Bir başka “aykırı” web sitesinde (www.tomdispatch.com, 21 Ocak) felâket ortamlarında insan davranışlarını ilk elden incelemiş olan bir başka yazar (Rebecca Solnit), “yağma” söyleminin, burjuva basınının bir felâket ortamında hayatı değil, mülkiyeti koruma refleksini yansıtan sınıfsal bir tepki olduğunu vurguluyor. Ona göre, gözlendiği ileri sürülen olgular, “mücbir hal koşullarında müsaderedir. Başka bir alternatif yoksa, insanlar yaşayabilmek için gereken nesnelere el koyarlar.
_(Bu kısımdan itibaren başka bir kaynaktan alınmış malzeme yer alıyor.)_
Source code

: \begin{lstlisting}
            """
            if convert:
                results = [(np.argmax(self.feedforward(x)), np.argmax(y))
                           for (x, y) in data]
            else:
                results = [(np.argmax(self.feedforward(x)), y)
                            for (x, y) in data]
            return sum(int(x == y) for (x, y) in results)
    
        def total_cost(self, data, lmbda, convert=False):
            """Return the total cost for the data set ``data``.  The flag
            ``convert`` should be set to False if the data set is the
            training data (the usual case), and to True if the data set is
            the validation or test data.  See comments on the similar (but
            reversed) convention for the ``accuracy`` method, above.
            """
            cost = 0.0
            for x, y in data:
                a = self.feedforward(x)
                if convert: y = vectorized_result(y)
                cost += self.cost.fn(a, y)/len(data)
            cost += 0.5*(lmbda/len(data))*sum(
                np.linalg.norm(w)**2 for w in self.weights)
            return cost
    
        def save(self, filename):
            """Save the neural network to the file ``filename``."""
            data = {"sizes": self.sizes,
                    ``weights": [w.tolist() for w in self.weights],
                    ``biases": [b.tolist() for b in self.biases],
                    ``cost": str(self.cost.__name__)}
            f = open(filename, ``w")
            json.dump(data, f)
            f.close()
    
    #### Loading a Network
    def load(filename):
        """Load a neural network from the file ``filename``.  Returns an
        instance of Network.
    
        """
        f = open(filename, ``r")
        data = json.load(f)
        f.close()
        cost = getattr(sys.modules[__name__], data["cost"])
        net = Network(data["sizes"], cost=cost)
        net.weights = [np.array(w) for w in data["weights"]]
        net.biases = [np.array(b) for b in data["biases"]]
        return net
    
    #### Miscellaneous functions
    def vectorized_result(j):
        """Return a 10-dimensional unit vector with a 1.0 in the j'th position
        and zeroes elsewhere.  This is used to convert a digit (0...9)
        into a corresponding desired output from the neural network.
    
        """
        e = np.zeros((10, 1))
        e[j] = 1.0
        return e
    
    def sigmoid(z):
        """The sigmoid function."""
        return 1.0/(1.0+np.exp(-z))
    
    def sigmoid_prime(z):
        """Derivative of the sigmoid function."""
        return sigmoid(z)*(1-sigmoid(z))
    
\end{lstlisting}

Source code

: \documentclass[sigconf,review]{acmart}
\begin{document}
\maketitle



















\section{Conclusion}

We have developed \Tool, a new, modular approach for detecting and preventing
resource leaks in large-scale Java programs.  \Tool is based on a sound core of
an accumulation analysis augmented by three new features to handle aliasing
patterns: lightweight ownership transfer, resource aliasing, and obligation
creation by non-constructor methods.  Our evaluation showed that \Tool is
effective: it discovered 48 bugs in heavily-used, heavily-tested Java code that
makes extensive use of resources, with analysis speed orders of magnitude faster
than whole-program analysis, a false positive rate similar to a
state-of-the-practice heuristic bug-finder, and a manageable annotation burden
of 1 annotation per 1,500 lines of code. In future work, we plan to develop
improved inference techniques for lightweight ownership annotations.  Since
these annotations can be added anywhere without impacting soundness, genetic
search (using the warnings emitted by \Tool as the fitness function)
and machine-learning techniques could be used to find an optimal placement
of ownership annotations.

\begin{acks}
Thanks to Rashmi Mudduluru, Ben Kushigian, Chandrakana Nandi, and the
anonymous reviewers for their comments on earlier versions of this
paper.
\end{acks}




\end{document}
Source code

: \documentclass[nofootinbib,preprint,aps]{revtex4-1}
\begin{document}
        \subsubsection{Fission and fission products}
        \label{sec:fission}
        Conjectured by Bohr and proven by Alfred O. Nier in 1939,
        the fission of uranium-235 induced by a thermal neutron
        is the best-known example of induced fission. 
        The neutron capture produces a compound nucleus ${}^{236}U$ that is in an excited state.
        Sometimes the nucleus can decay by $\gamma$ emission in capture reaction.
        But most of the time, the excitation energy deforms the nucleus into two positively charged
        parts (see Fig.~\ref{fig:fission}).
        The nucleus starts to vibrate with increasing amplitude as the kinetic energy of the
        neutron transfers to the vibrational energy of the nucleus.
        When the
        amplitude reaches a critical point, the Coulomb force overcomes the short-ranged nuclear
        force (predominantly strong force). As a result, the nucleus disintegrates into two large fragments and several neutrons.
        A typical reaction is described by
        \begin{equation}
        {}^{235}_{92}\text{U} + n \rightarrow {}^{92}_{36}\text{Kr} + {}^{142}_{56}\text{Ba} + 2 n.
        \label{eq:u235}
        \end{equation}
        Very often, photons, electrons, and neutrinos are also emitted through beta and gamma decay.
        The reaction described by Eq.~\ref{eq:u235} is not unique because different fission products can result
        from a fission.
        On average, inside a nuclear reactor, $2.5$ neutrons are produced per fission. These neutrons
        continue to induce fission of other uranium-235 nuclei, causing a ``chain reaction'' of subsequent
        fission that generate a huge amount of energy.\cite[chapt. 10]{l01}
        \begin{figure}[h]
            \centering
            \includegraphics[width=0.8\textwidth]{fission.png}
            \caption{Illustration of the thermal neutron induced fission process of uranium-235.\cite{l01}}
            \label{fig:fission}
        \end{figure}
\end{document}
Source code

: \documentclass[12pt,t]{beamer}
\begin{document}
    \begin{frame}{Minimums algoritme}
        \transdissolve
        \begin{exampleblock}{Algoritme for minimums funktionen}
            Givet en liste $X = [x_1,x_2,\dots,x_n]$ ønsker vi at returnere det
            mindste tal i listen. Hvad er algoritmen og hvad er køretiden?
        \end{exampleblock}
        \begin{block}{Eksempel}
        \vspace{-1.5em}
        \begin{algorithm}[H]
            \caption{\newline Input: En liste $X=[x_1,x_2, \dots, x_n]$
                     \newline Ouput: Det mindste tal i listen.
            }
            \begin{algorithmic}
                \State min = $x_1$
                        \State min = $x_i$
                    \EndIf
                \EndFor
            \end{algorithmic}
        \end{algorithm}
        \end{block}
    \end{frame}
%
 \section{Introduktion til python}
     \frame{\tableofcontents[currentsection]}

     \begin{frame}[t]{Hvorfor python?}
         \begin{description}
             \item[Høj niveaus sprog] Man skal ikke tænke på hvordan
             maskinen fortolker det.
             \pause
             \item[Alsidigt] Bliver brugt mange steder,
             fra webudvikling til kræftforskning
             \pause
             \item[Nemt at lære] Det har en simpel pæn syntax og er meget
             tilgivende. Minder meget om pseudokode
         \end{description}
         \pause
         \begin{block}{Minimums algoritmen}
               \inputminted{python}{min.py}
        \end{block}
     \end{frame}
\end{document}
Yağma bir yana, bu davranışa hırsızlık bile denemez.” Bir başka sitede (www.empireburlesque.com, 18 Ocak) Chris Floyd şöyle yazıyor: “Medya, New Orleans felâketi sırasında ‘zenciler çıldırdı’ manşetleriyle oluşturduğu korku senaryosunu Haiti’de de canlandırmaya çalıştı ama hayal kırıklığına uğradı. Tam aksine Haitililer, büyük felâket karşısında geçek insanlar gibi davranmaya başladılar. Sevdiklerini koruyorlar yabancılara yardım etmeye çalışıyorlar ayakta kalıp, hayatlarını yeniden oluşturmaya çalışıyorlar.”

Cynthia McKinney, www.GlobalResearch.com’da Haitililere selam çakıyor: “Bu onurlu Afikalı insanlar, 1804’te bir bağımsızlıklarını kazandıktan bu yana egemen dünyayla mücadele halindedir. Latin Amerikalıların İspanya’ya karşı özgürlük mücadelesine destek vermişlerdi. Özgürlükleri nedeniyle Fransa’ya (120 yıl boyunca) tazminat ödemişlerdir ve Başkan Aristide 2003 fiyatlarıyla 21 milyar dolara ulaşmış olan bu parayı Fransa’dan talep etmiştir.” (Fransa’nın topladığı haracı talep ettikten hemen sonra da bir ABD-Fransa operasyonuyla, Başkanlık Sarayı’ndan derdest edilip bir uçağa bindirilmiş Afrika’ya postalanmıştır. Hâlâ Güney Afrika’da sürgündedir.)

Latin Amerika’nın özgürlük mücadelesinin lideri Simon Bolivar’a Haiti vatandaşlığı verildiğini ve öldüğünde Haiti pasaportu taşıdığını da bu vesileyle öğrendim.